俳句の作り方 草の穂の俳句

草は穂にダムは一気に水吐けり  宇咲冬男うさきふゆお

くさはほに ダムはいっきに みずはけり

「草は穂に」で草の穂が秋の季語。

「カヤツリグサ科やイネ科の雑草は秋に花穂をだし実をつけるものが多い。」

(角川書店編 俳句歳時記 秋より)

 

 

 夏から秋になって草が花穂をつけました。

「草は穂に」で時間経過が表現されています。

一方、ダムは大雨や台風を経験して水をいっぱい湛えました。

ダムにも時間経過を想像させます。

 もうこれ以上貯めておくことができなくなって一気に放水しました。

ドドドドドドドドド。

豪快な放水音が聞こえます。

草が花穂をつける時間は放水するまでの時間と同じなんだなあ。

草は穂にダムは一気に水吐けり

 

 

 宇咲冬男のプロフィール。

1931年生まれ。
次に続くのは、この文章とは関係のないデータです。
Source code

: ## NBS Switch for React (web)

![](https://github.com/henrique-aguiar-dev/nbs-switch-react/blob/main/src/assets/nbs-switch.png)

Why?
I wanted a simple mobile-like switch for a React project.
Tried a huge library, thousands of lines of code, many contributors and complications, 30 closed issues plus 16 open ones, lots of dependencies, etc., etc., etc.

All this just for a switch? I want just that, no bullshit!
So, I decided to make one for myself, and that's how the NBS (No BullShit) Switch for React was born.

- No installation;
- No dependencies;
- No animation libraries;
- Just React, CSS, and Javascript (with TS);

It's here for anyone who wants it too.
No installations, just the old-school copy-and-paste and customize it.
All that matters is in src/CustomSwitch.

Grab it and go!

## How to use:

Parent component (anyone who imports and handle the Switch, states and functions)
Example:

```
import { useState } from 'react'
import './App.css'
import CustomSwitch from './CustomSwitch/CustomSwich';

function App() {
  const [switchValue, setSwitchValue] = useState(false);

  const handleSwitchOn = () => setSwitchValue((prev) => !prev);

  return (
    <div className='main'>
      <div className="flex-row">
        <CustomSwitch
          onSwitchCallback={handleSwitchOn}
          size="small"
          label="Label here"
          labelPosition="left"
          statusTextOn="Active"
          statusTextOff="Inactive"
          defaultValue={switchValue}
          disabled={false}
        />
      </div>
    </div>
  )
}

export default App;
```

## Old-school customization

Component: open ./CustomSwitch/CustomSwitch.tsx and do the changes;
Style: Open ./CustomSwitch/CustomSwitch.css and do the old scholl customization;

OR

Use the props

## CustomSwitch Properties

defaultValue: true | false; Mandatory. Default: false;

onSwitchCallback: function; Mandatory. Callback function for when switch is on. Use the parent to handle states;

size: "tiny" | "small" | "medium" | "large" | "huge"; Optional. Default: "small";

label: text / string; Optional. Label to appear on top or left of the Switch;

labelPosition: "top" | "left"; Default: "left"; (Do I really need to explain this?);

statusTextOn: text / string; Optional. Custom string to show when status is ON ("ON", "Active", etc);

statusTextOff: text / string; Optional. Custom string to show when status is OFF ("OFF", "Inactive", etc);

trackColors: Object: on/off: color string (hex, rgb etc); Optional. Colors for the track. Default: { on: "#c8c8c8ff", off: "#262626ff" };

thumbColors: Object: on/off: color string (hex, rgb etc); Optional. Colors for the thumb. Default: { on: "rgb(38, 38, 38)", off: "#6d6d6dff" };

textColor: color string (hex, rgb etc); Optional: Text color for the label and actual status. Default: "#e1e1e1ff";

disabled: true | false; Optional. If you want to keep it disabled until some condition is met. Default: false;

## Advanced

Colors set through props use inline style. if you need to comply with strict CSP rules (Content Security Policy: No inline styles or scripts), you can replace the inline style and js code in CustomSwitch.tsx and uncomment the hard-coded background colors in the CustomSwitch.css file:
2013年没。

埼玉県のお寺で誕生。

22歳の時、産経新聞社に入社。

社会部記者時代、無実の人を救うなどしてあまたの賞受賞。

俳句は18歳で始めた。

37歳の時、上田五千石らと「俳句昭和世代の会」を結成し

本格的に俳句活動を始める。

また連句の普及に尽力し、NHK教育テレビに2度出演。

それから海外詠にも力を入れた。

 

 

 宇咲冬男のほかの俳句を紹介します。

こおろぎひとつ胸の裂け目に降りて鳴きぬ

こおろぎひとつ むねのさけめに おりてなきぬ

こおろぎが秋の季語。

 記者時代の作品です。

入社以来、文化部勤務を希望してきた作者。

ところが待てど暮らせどそんな辞令はおりません。

長い地方記者生活にも飽きてきた。

そんなとき、コオロギの声が聞こえて空虚な思いにかられたのでした。

「胸の裂け目」という表現には作者の悲痛な気持ちが投影されています。

こおろぎひとつ胸の裂け目に降りて鳴きぬ

俳句の作り方 草の穂の俳句” に対して1件のコメントがあります。

  1. 大谷元秀 より:

    また一人、伊庭さんのブログによって俳人を知りました。
    感謝致します。
    あくまで私の私見ですが、「こおろぎひとつ胸の裂け目に降りて鳴きぬ」の句は胸に響きましたが、
    「草は穂にダムは一気に水吐けり」の句は平明な句の気がして、あまり胸には響きませんでした。
    偉そうに言って申し訳ありません。